--- DATA FOR THIS EXERCISE Enclosed Below ---

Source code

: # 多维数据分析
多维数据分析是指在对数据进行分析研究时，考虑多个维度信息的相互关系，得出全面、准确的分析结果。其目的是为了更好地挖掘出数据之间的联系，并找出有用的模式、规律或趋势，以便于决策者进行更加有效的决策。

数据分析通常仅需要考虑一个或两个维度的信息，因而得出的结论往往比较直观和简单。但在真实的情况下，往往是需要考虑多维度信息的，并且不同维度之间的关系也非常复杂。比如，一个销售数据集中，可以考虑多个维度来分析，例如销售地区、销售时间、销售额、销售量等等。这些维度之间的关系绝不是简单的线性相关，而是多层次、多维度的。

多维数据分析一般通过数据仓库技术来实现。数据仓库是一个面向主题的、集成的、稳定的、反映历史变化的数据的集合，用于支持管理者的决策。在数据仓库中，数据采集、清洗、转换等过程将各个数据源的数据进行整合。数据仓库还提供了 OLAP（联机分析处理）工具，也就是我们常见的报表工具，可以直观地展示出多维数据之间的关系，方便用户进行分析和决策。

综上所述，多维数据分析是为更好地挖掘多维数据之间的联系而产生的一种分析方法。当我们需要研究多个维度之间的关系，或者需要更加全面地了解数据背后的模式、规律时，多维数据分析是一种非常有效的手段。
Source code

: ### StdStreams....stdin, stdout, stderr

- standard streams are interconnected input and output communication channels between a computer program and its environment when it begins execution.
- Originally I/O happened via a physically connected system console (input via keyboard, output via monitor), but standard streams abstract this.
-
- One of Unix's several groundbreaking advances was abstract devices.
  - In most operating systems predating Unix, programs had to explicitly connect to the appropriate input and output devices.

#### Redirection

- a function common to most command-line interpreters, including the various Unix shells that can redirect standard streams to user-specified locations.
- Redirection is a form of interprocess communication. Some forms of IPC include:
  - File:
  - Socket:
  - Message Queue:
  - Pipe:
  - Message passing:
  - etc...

--- End of Enclosed DATA FOR THIS EXERCISE ---

=== WHAT IS NEEDED ===
For the string "abstract", search the preceding data and copy every line that includes it.

=== FINAL ANSWER ===
- Originally I/O happened via a physically connected system console (input via keyboard, output via monitor), but standard streams abstract this.
- One of Unix's several groundbreaking advances was abstract devices.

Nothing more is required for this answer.